Forestry is an expanding profession. The land on which our forests grow covers about one-third of the area of the United States. In both the privately owned and the publicly owned forests is work for foresters. At present, the Government, State and Federal, controls only about one quarter of this land, but gradually it is buying land on which the owners have not been able to make a comfortable living; taking over tracts on which the taxes have not been paid; and in a few instances, receiving land as a gift. More land and larger forests require more men to care for them. Then, too, more and more things are done for the forests in order that more may be expected from them. This intensive forestry requires more foresters to the acre.

The United States Forest Service offers a career in which a man enters at the bottom and works up.

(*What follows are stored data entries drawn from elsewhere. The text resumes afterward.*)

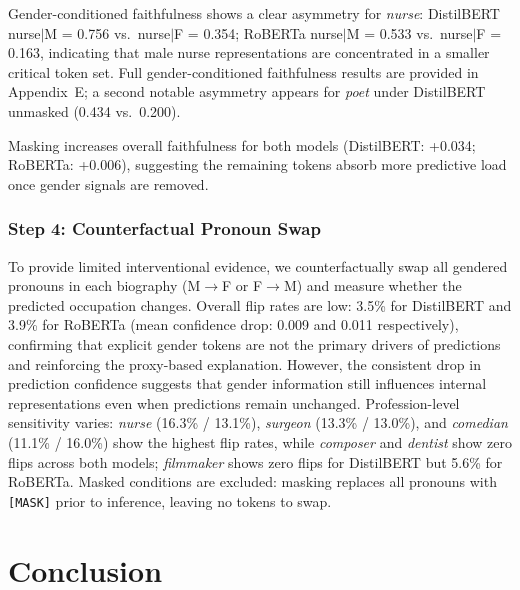 \documentclass[11pt]{article}
\begin{document}
Gender-conditioned faithfulness shows a clear asymmetry for \emph{nurse}:
DistilBERT nurse$|$M = 0.756 vs.\ nurse$|$F = 0.354; RoBERTa
nurse$|$M = 0.533 vs.\ nurse$|$F = 0.163, indicating that male nurse
representations are concentrated in a smaller critical token set.
Full gender-conditioned faithfulness results are provided in Appendix~E; a second notable asymmetry appears for
\emph{poet} under DistilBERT unmasked (0.434 vs.\ 0.200).

Masking increases overall faithfulness for both models (DistilBERT:
+0.034; RoBERTa: +0.006), suggesting the remaining tokens absorb more
predictive load once gender signals are removed.

\subsubsection*{Step 4: Counterfactual Pronoun Swap}
\label{sec:cf_swap}

To provide limited interventional evidence, we counterfactually swap all
gendered pronouns in each biography (M$\to$F or F$\to$M) and measure
whether the predicted occupation changes. Overall flip rates are low:
3.5\% for DistilBERT and 3.9\% for RoBERTa (mean confidence drop: 0.009
and 0.011 respectively), confirming that explicit gender tokens are not the primary drivers of predictions and reinforcing the proxy-based explanation.
However, the consistent drop in prediction confidence suggests that
gender information still influences internal representations even when
predictions remain unchanged.
Profession-level sensitivity varies: \emph{nurse} (16.3\% / 13.1\%),
\emph{surgeon} (13.3\% / 13.0\%), and \emph{comedian} (11.1\% / 16.0\%)
show the highest flip rates, while \emph{composer} and \emph{dentist}
show zero flips across both models; \emph{filmmaker} shows zero flips for
DistilBERT but 5.6\% for RoBERTa.
Masked conditions are excluded: masking replaces all pronouns with
\texttt{[MASK]} prior to inference, leaving no tokens to swap.

\section{Conclusion}
\end{document}
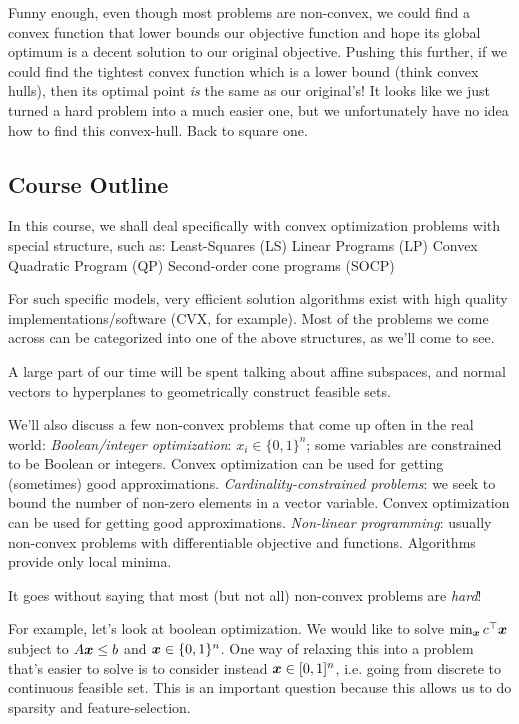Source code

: \documentclass[11 pt]{scrartcl}
\begin{document}
Funny enough, even though most problems are non-convex, we could find a convex function that lower bounds our objective function and hope its global optimum is a decent solution to our original objective. 
Pushing this further, if we could find the tightest convex function which is a lower bound (think convex hulls), then its optimal point \emph{is} the same as our original's! 
It looks like we just turned a hard problem into a much easier one, but we unfortunately have no idea how to find this convex-hull. 
Back to square one. 

\subsection{Course Outline}

In this course, we shall deal specifically with convex optimization problems with special structure, such as: 
\itemnum
    \ii Least-Squares (LS)
    \ii Linear Programs (LP)
    \ii Convex Quadratic Program (QP)
    \ii Second-order cone programs (SOCP)
\itemend

For such specific models, very efficient solution algorithms exist with high quality implementations/software (CVX, for example). 
Most of the problems we come across can be categorized into one of the above structures, as we'll come to see. 

A large part of our time will be spent talking about affine subspaces, and normal vectors to hyperplanes to geometrically construct feasible sets. 

We'll also discuss a few non-convex problems that come up often in the real world: 
\itemnum
    \ii \emph{Boolean/integer optimization}: $x_i\in \{0,1\}^n$; some variables are constrained to be Boolean or integers. Convex optimization can be used for getting (sometimes) good approximations. 
    \ii \emph{Cardinality-constrained problems}: we seek to bound the number of non-zero elements in a vector variable. Convex optimization can be used for getting good approximations. 
    \ii \emph{Non-linear programming}: usually non-convex problems with differentiable objective and functions. Algorithms provide only local minima. 
\itemend

It goes without saying that most (but not all) non-convex problems are \emph{hard}!

For example, let's look at boolean optimization. We would like to solve $\min_{{\bm{x}}} c^\top {\bm{x}}$ subject to $A{\bm{x}} \leq b$ and ${\bm{x}}\in \{0,1\}^n$. 
One way of relaxing this into a problem that's easier to solve is to consider instead ${\bm{x}} \in [0,1]^n$, i.e. going from discrete to continuous feasible set.
This is an important question because this allows us to do sparsity and feature-selection. 
\end{document}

But he must be the right man. He must be content without growing rich. The Forest Service offers security but not wealth, and over and above all he must realize that his work is to serve people and that trees are merely the tools to that end.

How can a boy who has the various physical and mental characteristics that are required of a forester prepare himself for his profession?

When he finishes high school he goes not to the woods but to college; for like law, medicine, and engineering, forestry has become one of the learned professions.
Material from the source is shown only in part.